Example data generation for a linear causal model with uniformly distributed cause X, noise N, and effect Y---a setting in which LiNGAM should output the correct direction.

In [None]:
import numpy as np
import matplotlib.pyplot as plt
# The cause X is non-Gaussian distributed
X = np.random.uniform(size=500)
# The noise N is non-Gaussian distributed
N = np.random.uniform(size=500)
# The effect Y is generated as a linear function
# of it's cause(s) plus an additive noise term
Y = 1.2 * X + N

# Plotting
plt.scatter(X,Y)
plt.xlabel('Cause')
plt.ylabel('Effect')
plt.title('LiNGAM Model')
plt.show()

## LiNGAM Implementation 
Note that this is one possible implementation that uses [HSIC](https://link.springer.com/chapter/10.1007/11564089_7), a kernel independence test, to assess the dependence between potential cause and residuals.

In [None]:
from sklearn.linear_model import LinearRegression
from cdt.independence.stats import NormalizedHSIC

# Output:
# (causal direction, HSIC score for X->Y, HSIC score for Y->X)
# @causal direction (output 1) is equal to
#      1 if predicted DAG is X -> Y
#     -1 if predicted DAG is Y -> X
def SimpleLiNGAM(X,Y):
    # Fit X -> Y
    regXtoY = LinearRegression().fit(X.reshape(-1,1), Y)
    yEst = regXtoY.predict(X.reshape(-1,1))
    residualsXtoY = (Y - yEst)
    # Fit Y -> X
    regYtoX = LinearRegression().fit(Y.reshape(-1,1), X)
    xEst = regYtoX.predict(Y.reshape(-1,1))
    residualsYtoX = (X - xEst)
    # Use normalized HSIC (a kernal dependence measure; see documentation)
    # to measure the dependence between potential cause and residuals.
    # The smaller the output the more evidence we found for independence.
    test = NormalizedHSIC()
    # Test LiNGAM hypothesis for X -> Y
    hsicXtoY = test.predict(X, residualsXtoY)
    # Test LiNGAM hypothesis for Y -> X
    hsicYtoX = test.predict(Y, residualsYtoX)
    # If hsicXtoY < hsicYtoX, X -> Y is the more likely causal model under LiNGAM.
    if hsicXtoY < hsicYtoX:
        return 1, hsicXtoY, hsicYtoX
    else:
        return -1, hsicXtoY, hsicYtoX

## Let's apply LiNGAM!

Here we apply <code>SimpleLiNGAM</code> to the data we generated above. If the first output of <code>SimpleLiNGAM</code> is equal to 1, it returns the correct direction (X causes Y). 

In [None]:
SimpleLiNGAM(X,Y)

## Now is your turn! 

Evaluate the performance of LiNGAM for different settings. Try, e.g., to generate the data with <code>np.random.normal(size=XXX)</code>, use non-linear data, or change the sample size. Report your results in a table, and let's discuss them.

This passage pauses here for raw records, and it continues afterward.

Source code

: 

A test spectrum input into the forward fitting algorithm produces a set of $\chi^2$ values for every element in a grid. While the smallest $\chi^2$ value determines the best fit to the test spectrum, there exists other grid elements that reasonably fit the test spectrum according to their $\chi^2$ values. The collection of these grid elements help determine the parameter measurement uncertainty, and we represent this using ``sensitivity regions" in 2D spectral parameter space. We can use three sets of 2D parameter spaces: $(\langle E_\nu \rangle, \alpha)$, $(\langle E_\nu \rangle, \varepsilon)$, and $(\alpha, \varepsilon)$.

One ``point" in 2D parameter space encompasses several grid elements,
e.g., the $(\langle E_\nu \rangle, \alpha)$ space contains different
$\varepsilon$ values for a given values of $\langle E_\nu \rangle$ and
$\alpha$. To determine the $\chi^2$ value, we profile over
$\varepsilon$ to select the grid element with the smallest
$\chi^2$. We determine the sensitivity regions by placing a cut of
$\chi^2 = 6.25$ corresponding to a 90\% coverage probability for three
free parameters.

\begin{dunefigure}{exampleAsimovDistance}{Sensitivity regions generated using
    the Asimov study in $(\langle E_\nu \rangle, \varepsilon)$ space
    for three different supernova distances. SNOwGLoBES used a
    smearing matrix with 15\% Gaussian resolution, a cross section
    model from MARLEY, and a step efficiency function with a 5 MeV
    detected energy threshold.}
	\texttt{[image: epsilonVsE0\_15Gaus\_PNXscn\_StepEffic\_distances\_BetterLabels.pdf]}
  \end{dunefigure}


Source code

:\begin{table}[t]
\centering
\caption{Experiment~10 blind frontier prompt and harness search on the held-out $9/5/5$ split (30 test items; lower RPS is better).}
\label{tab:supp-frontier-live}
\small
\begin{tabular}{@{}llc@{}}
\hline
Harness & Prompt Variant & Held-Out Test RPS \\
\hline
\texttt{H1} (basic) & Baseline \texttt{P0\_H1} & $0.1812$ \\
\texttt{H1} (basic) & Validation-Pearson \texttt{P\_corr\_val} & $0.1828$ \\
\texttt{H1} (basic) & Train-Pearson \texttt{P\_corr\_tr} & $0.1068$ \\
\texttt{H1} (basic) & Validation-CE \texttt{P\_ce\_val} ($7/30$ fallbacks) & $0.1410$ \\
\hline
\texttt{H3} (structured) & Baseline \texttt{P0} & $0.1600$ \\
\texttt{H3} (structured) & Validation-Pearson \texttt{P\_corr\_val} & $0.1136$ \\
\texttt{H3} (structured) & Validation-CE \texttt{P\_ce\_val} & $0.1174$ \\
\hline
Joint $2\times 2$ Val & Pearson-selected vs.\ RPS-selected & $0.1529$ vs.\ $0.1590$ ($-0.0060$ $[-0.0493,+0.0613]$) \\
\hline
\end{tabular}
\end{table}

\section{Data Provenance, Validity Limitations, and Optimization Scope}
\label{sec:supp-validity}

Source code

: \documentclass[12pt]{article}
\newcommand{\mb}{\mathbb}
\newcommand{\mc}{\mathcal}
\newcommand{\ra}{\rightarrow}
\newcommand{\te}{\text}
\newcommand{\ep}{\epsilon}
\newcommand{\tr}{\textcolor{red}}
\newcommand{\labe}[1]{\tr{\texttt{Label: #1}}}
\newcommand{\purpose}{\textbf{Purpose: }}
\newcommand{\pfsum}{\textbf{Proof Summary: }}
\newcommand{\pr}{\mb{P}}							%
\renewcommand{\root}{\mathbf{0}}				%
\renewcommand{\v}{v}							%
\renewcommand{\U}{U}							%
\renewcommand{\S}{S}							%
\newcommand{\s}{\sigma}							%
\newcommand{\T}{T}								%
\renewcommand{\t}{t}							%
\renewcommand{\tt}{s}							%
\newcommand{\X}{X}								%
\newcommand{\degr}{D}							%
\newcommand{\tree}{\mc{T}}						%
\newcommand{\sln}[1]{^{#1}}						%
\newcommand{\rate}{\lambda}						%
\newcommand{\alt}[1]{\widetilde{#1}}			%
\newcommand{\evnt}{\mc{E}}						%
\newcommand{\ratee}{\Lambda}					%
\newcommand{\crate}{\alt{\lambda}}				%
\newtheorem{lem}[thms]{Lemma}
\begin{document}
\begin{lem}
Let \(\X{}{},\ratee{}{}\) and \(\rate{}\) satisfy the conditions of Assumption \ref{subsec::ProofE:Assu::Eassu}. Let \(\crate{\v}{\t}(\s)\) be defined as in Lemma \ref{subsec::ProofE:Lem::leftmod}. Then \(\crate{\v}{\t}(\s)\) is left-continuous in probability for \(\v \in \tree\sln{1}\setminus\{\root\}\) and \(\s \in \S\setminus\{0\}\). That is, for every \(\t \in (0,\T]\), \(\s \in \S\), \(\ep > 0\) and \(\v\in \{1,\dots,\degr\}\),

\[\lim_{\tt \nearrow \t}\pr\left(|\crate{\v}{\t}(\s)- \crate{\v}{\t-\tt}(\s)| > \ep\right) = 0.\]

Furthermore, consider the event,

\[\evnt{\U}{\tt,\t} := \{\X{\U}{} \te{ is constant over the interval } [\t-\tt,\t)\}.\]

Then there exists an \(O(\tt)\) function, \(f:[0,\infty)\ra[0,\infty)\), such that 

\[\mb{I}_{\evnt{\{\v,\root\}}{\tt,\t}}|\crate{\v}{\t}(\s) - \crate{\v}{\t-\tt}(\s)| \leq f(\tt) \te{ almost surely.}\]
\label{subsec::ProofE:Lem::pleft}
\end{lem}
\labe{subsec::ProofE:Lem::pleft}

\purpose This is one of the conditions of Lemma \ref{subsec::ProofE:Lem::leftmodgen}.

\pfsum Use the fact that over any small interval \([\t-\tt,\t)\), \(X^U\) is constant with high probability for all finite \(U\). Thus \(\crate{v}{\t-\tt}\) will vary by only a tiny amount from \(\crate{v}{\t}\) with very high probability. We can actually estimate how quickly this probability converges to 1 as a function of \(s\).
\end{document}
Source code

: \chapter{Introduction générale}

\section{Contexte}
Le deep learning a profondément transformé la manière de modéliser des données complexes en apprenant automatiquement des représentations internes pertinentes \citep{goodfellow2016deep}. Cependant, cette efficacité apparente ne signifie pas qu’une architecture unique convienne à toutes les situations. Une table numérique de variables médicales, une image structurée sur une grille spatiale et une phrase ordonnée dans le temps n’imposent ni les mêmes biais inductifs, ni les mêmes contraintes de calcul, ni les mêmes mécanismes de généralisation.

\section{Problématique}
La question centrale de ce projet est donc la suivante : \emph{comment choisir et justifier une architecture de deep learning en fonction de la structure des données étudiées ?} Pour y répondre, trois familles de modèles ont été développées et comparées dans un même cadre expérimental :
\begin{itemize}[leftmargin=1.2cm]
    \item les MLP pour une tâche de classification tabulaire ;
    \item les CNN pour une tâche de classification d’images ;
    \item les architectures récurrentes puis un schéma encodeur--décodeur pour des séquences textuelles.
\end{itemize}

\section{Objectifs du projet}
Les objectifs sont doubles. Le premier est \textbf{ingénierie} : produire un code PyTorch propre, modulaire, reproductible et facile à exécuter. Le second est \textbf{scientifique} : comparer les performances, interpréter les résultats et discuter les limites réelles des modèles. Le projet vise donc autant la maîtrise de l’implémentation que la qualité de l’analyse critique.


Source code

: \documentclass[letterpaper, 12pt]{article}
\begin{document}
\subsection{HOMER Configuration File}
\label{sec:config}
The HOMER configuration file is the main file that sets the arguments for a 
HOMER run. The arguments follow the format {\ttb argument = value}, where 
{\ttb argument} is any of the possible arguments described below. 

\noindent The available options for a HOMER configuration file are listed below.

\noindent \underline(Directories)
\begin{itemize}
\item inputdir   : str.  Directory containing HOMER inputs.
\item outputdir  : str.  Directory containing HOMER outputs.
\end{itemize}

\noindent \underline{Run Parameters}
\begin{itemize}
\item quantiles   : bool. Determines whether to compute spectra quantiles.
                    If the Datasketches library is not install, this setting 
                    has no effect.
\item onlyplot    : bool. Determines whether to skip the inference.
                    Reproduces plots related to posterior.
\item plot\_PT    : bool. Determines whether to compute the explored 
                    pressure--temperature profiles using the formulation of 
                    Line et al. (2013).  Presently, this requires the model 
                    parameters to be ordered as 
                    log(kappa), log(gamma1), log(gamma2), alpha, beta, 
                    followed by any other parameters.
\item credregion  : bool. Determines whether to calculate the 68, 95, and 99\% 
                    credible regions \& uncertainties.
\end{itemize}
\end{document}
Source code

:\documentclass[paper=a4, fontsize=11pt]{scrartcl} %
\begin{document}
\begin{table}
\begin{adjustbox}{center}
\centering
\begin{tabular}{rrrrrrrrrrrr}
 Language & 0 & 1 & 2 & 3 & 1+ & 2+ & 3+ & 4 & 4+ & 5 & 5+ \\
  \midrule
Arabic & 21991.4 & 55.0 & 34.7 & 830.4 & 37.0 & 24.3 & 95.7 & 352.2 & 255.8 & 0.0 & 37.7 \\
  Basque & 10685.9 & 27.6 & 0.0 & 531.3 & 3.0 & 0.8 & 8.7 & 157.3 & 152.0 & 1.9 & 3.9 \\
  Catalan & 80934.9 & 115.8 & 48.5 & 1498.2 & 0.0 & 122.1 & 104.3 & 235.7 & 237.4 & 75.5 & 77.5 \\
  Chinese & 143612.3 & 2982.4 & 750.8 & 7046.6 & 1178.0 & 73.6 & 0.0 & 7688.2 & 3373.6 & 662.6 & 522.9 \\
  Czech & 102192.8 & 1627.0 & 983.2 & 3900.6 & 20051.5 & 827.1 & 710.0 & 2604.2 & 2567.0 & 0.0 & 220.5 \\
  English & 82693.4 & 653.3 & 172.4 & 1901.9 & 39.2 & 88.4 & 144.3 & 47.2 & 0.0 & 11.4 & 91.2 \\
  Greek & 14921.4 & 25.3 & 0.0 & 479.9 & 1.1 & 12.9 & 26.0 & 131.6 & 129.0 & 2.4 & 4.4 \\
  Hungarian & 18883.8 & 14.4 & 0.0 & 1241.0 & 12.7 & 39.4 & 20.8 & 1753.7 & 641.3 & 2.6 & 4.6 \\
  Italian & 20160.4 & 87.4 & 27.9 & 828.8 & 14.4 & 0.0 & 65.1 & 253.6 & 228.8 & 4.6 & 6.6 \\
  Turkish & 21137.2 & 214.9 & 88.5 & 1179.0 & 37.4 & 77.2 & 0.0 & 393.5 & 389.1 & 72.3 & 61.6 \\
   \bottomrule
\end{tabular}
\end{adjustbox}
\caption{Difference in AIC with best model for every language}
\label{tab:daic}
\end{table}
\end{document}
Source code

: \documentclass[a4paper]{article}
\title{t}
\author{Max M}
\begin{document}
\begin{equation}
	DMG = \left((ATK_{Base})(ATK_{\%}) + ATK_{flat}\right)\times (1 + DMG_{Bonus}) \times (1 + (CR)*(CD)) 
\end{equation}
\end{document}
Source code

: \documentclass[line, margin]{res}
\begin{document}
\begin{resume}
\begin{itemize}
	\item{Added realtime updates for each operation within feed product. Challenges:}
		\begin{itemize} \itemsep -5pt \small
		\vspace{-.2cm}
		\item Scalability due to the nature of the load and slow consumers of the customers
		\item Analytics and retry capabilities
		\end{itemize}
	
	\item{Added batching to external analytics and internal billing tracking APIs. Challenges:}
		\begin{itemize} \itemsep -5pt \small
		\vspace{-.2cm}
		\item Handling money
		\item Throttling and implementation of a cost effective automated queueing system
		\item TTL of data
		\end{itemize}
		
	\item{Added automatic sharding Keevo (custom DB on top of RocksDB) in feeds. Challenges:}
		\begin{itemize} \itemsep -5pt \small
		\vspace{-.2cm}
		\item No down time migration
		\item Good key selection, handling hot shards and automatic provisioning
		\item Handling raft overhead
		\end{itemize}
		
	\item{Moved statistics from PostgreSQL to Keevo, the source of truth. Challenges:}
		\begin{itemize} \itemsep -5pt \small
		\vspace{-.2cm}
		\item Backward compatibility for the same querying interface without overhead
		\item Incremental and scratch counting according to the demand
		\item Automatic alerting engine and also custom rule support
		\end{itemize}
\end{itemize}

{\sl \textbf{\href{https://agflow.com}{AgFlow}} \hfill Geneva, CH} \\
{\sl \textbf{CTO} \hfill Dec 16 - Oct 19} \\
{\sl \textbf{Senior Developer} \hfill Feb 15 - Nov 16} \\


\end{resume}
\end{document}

The code below is an example evaluation of the data generating process we considered above.

In [None]:
# Make your results reproducible by setting the seed of the random generator!
np.random.seed(1)
correctInferences = 0
numberOfExperiments = 100
sampleSize = 500
slope = 1.2
for i in range(numberOfExperiments):
    # To keep it simple, let X be the cause, N the noise and Y the effect;
    # s.t. X -> Y is the ground truth model. 
    ## MODIFY HERE
    X = np.random.uniform(size=sampleSize)
    N = np.random.uniform(size=sampleSize)
    Y = slope * X + N
    ## END MODIFY
    (causalDirection, hsicXtoY, hsicYtoX) = SimpleLiNGAM(X,Y)
    if causalDirection == 1:
        # the decision was correct
        correctInferences = correctInferences + 1
        
print(f"Accuracy of LiNGAM: {correctInferences/numberOfExperiments}")